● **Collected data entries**
=== Begin Enclosure ===
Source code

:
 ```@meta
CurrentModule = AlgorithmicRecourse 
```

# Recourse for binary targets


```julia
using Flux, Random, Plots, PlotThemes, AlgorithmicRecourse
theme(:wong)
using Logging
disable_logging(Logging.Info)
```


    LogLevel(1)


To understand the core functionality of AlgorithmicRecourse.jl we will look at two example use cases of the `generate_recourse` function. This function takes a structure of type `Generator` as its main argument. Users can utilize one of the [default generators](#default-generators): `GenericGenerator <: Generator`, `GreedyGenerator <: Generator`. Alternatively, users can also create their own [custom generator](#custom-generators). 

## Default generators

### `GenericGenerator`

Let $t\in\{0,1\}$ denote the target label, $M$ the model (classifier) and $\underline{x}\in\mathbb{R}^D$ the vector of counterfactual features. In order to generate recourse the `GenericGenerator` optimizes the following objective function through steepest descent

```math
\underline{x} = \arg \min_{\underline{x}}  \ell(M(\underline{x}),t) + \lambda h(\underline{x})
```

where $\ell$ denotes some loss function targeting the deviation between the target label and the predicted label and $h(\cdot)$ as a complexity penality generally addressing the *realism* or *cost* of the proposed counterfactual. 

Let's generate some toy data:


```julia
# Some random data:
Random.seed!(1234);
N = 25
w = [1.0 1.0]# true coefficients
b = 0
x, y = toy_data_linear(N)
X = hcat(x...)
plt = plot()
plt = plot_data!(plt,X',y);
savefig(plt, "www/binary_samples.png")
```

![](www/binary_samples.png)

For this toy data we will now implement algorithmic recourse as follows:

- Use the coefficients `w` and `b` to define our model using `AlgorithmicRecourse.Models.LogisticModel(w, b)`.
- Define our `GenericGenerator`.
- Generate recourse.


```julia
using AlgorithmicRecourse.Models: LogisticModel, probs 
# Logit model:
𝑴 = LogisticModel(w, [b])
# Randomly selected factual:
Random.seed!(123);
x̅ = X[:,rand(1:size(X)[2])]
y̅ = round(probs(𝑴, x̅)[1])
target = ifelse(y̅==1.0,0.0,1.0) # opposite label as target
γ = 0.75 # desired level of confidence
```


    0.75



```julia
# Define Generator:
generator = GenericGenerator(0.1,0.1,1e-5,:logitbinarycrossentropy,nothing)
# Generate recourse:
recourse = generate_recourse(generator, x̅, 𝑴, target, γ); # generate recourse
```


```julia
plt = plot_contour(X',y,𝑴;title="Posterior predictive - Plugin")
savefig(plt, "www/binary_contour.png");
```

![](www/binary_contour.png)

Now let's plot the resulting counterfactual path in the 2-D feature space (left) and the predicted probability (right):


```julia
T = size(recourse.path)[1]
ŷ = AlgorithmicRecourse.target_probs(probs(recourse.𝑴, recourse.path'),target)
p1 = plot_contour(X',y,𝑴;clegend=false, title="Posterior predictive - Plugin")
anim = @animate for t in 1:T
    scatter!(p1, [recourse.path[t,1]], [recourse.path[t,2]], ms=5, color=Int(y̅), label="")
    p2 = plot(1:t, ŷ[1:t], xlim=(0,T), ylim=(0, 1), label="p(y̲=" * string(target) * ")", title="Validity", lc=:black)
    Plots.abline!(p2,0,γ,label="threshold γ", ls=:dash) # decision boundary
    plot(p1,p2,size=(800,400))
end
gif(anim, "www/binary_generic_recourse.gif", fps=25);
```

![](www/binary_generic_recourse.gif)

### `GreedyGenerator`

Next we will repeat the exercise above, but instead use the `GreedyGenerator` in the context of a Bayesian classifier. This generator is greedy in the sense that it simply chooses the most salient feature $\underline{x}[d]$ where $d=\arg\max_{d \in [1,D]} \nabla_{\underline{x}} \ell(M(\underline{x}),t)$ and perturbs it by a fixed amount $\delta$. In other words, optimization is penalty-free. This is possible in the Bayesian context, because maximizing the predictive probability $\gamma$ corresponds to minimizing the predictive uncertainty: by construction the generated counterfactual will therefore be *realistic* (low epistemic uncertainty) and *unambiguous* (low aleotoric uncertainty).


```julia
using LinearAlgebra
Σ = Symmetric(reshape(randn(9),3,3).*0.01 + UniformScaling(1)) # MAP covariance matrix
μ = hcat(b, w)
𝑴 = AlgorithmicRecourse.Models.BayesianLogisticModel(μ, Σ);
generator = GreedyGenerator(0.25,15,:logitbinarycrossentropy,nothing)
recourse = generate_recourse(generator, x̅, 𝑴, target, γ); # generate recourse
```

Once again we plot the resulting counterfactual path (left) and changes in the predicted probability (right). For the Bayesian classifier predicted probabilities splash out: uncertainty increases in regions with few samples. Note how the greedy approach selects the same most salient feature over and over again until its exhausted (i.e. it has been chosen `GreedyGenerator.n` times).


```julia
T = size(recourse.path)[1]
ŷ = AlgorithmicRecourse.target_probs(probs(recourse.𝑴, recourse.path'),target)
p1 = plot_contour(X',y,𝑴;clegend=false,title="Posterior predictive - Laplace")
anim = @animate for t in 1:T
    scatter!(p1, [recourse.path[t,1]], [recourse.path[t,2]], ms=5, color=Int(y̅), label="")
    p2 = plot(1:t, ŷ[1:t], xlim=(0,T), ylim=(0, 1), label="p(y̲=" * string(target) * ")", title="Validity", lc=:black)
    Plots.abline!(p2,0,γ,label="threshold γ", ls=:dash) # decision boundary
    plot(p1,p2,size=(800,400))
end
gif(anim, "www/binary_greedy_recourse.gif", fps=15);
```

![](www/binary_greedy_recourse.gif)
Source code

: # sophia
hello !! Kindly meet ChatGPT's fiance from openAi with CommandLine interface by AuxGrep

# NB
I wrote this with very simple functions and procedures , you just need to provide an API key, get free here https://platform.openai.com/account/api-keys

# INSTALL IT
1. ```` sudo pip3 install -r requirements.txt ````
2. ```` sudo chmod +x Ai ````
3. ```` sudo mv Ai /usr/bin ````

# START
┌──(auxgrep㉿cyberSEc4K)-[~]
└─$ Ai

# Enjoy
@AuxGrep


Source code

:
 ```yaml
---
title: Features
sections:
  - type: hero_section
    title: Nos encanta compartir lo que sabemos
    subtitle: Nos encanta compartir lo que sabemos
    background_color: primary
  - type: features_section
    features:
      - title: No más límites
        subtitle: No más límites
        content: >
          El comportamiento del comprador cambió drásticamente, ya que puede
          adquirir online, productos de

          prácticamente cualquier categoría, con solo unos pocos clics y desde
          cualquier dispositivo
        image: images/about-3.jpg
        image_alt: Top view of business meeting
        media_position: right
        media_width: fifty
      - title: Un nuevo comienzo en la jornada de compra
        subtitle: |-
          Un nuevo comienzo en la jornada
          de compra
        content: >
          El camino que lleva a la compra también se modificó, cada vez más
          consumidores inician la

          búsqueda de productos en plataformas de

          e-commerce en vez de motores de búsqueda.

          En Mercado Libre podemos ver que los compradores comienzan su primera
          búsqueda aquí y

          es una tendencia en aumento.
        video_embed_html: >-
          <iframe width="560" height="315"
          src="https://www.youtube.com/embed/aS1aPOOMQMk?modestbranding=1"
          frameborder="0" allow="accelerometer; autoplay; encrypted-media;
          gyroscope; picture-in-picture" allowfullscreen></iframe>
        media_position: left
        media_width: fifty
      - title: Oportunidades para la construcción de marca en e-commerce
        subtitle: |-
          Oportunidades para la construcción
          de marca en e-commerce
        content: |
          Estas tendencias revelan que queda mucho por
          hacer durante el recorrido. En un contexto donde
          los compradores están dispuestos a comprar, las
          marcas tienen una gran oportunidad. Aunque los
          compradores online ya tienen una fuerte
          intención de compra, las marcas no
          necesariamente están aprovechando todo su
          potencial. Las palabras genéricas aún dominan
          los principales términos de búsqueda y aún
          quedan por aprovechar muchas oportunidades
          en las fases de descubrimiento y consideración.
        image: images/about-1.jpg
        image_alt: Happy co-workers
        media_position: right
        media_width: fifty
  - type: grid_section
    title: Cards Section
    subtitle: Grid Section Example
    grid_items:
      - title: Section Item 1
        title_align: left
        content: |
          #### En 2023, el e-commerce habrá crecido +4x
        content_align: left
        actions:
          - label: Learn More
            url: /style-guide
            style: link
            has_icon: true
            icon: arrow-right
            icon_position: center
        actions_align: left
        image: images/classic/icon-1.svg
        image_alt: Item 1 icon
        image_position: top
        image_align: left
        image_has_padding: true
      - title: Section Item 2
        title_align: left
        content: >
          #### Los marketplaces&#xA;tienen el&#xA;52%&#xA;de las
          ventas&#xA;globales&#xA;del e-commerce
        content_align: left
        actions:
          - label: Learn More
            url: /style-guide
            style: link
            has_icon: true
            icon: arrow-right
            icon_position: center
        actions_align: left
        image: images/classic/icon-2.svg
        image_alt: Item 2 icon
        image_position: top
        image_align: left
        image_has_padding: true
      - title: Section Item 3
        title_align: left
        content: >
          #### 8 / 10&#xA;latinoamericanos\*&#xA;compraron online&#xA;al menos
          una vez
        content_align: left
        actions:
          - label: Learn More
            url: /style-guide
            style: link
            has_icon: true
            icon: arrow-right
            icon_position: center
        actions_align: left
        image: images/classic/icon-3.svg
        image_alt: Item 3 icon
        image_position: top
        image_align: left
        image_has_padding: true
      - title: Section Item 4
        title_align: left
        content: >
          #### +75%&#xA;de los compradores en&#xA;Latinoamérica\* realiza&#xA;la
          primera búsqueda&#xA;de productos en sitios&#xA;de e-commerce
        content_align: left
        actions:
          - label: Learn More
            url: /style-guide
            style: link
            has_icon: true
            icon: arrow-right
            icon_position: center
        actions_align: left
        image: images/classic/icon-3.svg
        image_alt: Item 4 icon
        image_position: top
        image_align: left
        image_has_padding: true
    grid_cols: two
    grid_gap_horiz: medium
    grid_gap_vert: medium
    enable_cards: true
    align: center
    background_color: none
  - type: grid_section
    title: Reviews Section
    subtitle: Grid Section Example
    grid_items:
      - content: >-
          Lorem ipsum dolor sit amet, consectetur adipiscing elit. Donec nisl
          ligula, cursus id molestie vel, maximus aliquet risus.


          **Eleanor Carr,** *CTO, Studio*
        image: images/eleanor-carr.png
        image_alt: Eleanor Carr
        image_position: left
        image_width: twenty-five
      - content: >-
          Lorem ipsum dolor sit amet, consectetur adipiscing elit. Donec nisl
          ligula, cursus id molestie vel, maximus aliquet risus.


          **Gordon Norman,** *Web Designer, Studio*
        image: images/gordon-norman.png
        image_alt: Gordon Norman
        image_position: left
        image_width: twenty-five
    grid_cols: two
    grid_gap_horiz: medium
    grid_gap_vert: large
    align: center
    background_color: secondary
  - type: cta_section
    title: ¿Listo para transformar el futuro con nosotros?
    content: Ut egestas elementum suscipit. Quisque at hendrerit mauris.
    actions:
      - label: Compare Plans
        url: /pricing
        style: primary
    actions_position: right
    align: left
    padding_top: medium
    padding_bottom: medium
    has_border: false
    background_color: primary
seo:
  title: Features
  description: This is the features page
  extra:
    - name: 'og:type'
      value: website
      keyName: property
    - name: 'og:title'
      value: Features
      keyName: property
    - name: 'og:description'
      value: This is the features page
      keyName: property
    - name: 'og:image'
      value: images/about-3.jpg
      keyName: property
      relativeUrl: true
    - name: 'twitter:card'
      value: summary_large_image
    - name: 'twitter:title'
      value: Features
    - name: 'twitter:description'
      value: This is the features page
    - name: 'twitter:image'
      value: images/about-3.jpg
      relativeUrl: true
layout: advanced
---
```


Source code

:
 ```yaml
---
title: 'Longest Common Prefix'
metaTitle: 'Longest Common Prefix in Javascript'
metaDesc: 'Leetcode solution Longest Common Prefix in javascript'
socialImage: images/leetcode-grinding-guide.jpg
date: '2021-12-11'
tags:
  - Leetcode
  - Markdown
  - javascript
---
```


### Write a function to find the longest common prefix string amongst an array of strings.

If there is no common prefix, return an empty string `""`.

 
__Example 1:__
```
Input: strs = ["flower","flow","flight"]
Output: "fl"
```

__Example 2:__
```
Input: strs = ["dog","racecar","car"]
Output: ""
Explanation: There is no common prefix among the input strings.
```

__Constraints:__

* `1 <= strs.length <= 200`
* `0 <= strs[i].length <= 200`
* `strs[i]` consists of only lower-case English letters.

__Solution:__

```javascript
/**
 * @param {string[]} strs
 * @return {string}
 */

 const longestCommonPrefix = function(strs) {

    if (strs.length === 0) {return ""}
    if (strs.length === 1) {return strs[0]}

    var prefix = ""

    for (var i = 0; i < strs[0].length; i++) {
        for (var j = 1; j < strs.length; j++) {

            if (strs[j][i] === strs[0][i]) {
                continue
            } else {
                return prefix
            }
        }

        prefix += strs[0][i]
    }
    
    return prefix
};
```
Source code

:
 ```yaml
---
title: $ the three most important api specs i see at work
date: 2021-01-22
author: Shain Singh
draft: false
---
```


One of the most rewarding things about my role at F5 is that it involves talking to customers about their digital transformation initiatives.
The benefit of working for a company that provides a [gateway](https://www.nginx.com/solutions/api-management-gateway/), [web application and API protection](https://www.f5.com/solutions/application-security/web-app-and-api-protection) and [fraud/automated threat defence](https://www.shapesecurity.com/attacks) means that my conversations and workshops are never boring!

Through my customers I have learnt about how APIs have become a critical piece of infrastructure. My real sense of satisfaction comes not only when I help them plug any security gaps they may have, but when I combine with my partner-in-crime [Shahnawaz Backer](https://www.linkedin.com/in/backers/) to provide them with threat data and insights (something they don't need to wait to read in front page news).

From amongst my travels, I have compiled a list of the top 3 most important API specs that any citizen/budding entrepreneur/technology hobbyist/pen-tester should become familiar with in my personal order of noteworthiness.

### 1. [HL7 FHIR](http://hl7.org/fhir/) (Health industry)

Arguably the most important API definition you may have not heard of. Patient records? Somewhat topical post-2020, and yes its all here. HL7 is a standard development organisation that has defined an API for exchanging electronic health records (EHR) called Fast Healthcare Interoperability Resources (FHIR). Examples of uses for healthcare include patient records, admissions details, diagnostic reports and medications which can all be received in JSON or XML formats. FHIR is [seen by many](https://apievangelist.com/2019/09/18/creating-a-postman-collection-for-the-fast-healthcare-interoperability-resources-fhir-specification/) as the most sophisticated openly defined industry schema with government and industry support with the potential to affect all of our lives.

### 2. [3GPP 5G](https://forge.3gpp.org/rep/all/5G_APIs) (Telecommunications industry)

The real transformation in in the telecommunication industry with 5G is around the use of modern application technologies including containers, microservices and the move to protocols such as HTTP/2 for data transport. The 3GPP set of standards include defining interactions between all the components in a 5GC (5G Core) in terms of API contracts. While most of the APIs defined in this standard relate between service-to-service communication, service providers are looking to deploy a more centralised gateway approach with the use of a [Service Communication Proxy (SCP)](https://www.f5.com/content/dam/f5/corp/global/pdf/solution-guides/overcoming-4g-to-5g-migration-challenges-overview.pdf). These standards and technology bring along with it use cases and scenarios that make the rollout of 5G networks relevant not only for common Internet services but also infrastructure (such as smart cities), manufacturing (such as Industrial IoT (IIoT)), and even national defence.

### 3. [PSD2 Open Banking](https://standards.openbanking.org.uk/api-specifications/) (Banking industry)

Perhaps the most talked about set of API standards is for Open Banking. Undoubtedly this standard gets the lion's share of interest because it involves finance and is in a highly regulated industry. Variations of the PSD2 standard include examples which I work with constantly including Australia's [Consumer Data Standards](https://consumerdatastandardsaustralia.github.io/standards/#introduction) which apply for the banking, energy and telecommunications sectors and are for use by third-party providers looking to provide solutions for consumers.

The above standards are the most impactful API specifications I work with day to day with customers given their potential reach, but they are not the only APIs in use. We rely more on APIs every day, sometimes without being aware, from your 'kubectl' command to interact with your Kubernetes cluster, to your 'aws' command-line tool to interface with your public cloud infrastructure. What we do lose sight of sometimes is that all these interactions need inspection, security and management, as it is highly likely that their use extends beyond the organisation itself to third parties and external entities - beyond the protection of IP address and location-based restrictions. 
=== End Enclosure ===
● **What to work on**
Provide the count of lines holding the word "límites" in these entries, and no other words.

● **Problem solution**
2